Exercise objective >>
The expected answer is every line from the material below that has the word "scripting".

Given data >>
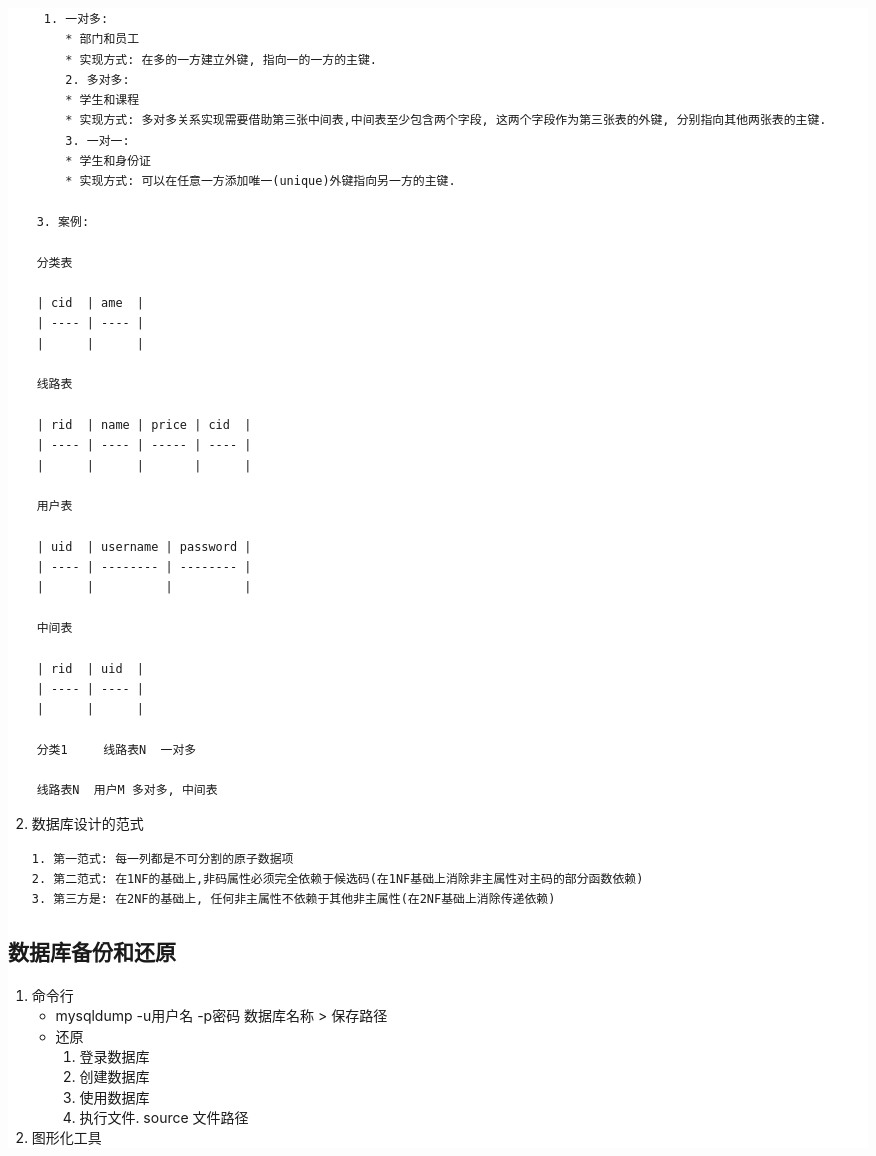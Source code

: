          1. 一对多:
            * 部门和员工
            * 实现方式: 在多的一方建立外键, 指向一的一方的主键.
        	2. 多对多:
            * 学生和课程
            * 实现方式: 多对多关系实现需要借助第三张中间表,中间表至少包含两个字段, 这两个字段作为第三张表的外键, 分别指向其他两张表的主键.
        	3. 一对一:
            * 学生和身份证
            * 实现方式: 可以在任意一方添加唯一(unique)外键指向另一方的主键.

    	3. 案例: 

        分类表

        | cid  | ame  |
        | ---- | ---- |
        |      |      |

        线路表

        | rid  | name | price | cid  |
        | ---- | ---- | ----- | ---- |
        |      |      |       |      |

        用户表

        | uid  | username | password |
        | ---- | -------- | -------- |
        |      |          |          |

        中间表

        | rid  | uid  |
        | ---- | ---- |
        |      |      |

        分类1     线路表N  一对多

        线路表N  用户M 多对多, 中间表

        

 2. 数据库设计的范式

     	1. 第一范式: 每一列都是不可分割的原子数据项
     	2. 第二范式: 在1NF的基础上,非码属性必须完全依赖于候选码(在1NF基础上消除非主属性对主码的部分函数依赖)
     	3. 第三方是: 在2NF的基础上, 任何非主属性不依赖于其他非主属性(在2NF基础上消除传递依赖)

## 数据库备份和还原

1. 命令行
   * mysqldump -u用户名 -p密码 数据库名称 > 保存路径
   * 还原
     1. 登录数据库
     2. 创建数据库
     3. 使用数据库
     4. 执行文件. source 文件路径
2. 图形化工具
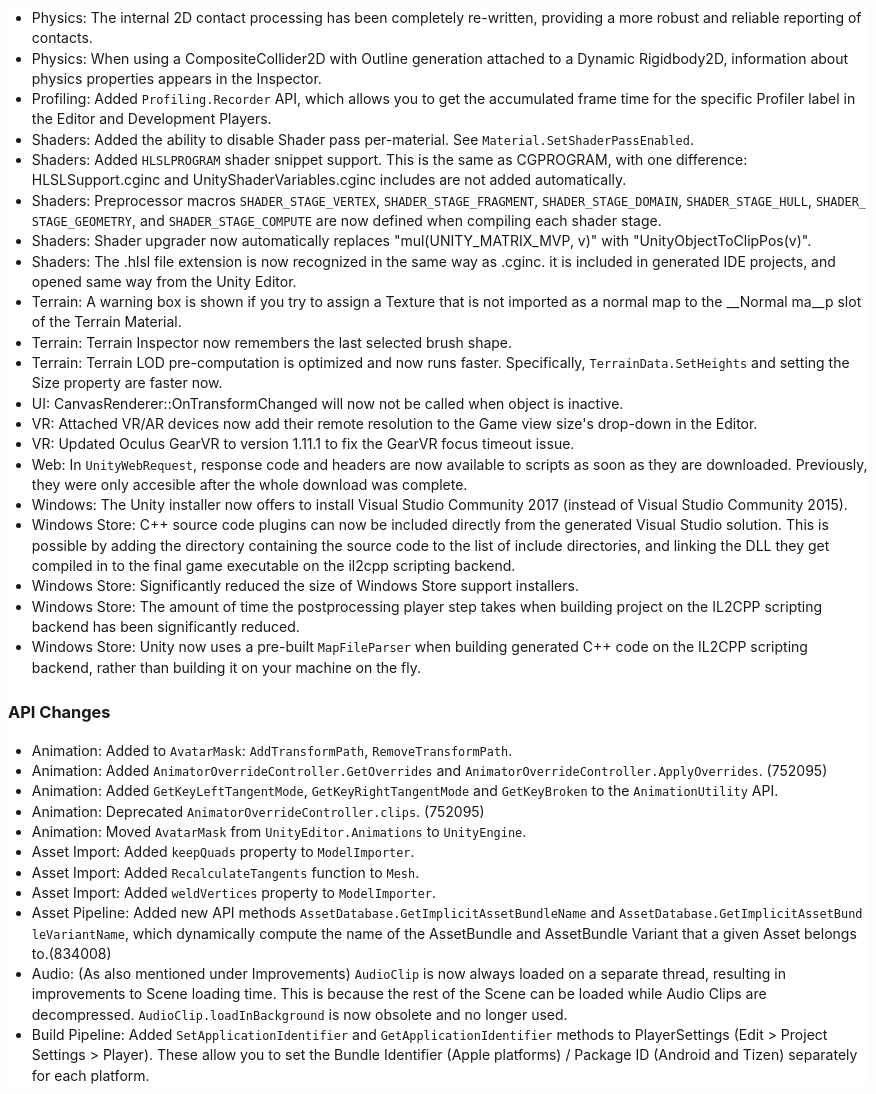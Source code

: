 *   Physics: The internal 2D contact processing has been completely re-written, providing a more robust and reliable reporting of contacts.
*   Physics: When using a CompositeCollider2D with Outline generation attached to a Dynamic Rigidbody2D, information about physics properties appears in the Inspector.
*   Profiling: Added `Profiling.Recorder` API, which allows you to get the accumulated frame time for the specific Profiler label in the Editor and Development Players.
*   Shaders: Added the ability to disable Shader pass per-material. See `Material.SetShaderPassEnabled`.
*   Shaders: Added `HLSLPROGRAM` shader snippet support. This is the same as CGPROGRAM, with one difference: HLSLSupport.cginc and UnityShaderVariables.cginc includes are not added automatically.
*   Shaders: Preprocessor macros `SHADER_STAGE_VERTEX`, `SHADER_STAGE_FRAGMENT`, `SHADER_STAGE_DOMAIN`, `SHADER_STAGE_HULL`, `SHADER_STAGE_GEOMETRY`, and `SHADER_STAGE_COMPUTE` are now defined when compiling each shader stage.
*   Shaders: Shader upgrader now automatically replaces "mul(UNITY\_MATRIX\_MVP, v)" with "UnityObjectToClipPos(v)".
*   Shaders: The .hlsl file extension is now recognized in the same way as .cginc. it is included in generated IDE projects, and opened same way from the Unity Editor.
*   Terrain: A warning box is shown if you try to assign a Texture that is not imported as a normal map to the \_\_Normal ma\_\_p slot of the Terrain Material.
*   Terrain: Terrain Inspector now remembers the last selected brush shape.
*   Terrain: Terrain LOD pre-computation is optimized and now runs faster. Specifically, `TerrainData.SetHeights` and setting the Size property are faster now.
*   UI: CanvasRenderer::OnTransformChanged will now not be called when object is inactive.
*   VR: Attached VR/AR devices now add their remote resolution to the Game view size's drop-down in the Editor.
*   VR: Updated Oculus GearVR to version 1.11.1 to fix the GearVR focus timeout issue.
*   Web: In `UnityWebRequest`, response code and headers are now available to scripts as soon as they are downloaded. Previously, they were only accesible after the whole download was complete.
*   Windows: The Unity installer now offers to install Visual Studio Community 2017 (instead of Visual Studio Community 2015).
*   Windows Store: C++ source code plugins can now be included directly from the generated Visual Studio solution. This is possible by adding the directory containing the source code to the list of include directories, and linking the DLL they get compiled in to the final game executable on the il2cpp scripting backend.
*   Windows Store: Significantly reduced the size of Windows Store support installers.
*   Windows Store: The amount of time the postprocessing player step takes when building project on the IL2CPP scripting backend has been significantly reduced.
*   Windows Store: Unity now uses a pre-built `MapFileParser` when building generated C++ code on the IL2CPP scripting backend, rather than building it on your machine on the fly.

### API Changes

*   Animation: Added to `AvatarMask`: `AddTransformPath`, `RemoveTransformPath`.
*   Animation: Added `AnimatorOverrideController.GetOverrides` and `AnimatorOverrideController.ApplyOverrides`. (752095)
*   Animation: Added `GetKeyLeftTangentMode`, `GetKeyRightTangentMode` and `GetKeyBroken` to the `AnimationUtility` API.
*   Animation: Deprecated `AnimatorOverrideController.clips`. (752095)
*   Animation: Moved `AvatarMask` from `UnityEditor.Animations` to `UnityEngine`.
*   Asset Import: Added `keepQuads` property to `ModelImporter`.
*   Asset Import: Added `RecalculateTangents` function to `Mesh`.
*   Asset Import: Added `weldVertices` property to `ModelImporter`.
*   Asset Pipeline: Added new API methods `AssetDatabase.GetImplicitAssetBundleName` and `AssetDatabase.GetImplicitAssetBundleVariantName`, which dynamically compute the name of the AssetBundle and AssetBundle Variant that a given Asset belongs to.(834008)
*   Audio: (As also mentioned under Improvements) `AudioClip` is now always loaded on a separate thread, resulting in improvements to Scene loading time. This is because the rest of the Scene can be loaded while Audio Clips are decompressed. `AudioClip.loadInBackground` is now obsolete and no longer used.
*   Build Pipeline: Added `SetApplicationIdentifier` and `GetApplicationIdentifier` methods to PlayerSettings (Edit > Project Settings > Player). These allow you to set the Bundle Identifier (Apple platforms) / Package ID (Android and Tizen) separately for each platform.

Task result >>
*   Windows Store: C++ source code plugins can now be included directly from the generated Visual Studio solution. This is possible by adding the directory containing the source code to the list of include directories, and linking the DLL they get compiled in to the final game executable on the il2cpp scripting backend.
*   Windows Store: The amount of time the postprocessing player step takes when building project on the IL2CPP scripting backend has been significantly reduced.
*   Windows Store: Unity now uses a pre-built `MapFileParser` when building generated C++ code on the IL2CPP scripting backend, rather than building it on your machine on the fly.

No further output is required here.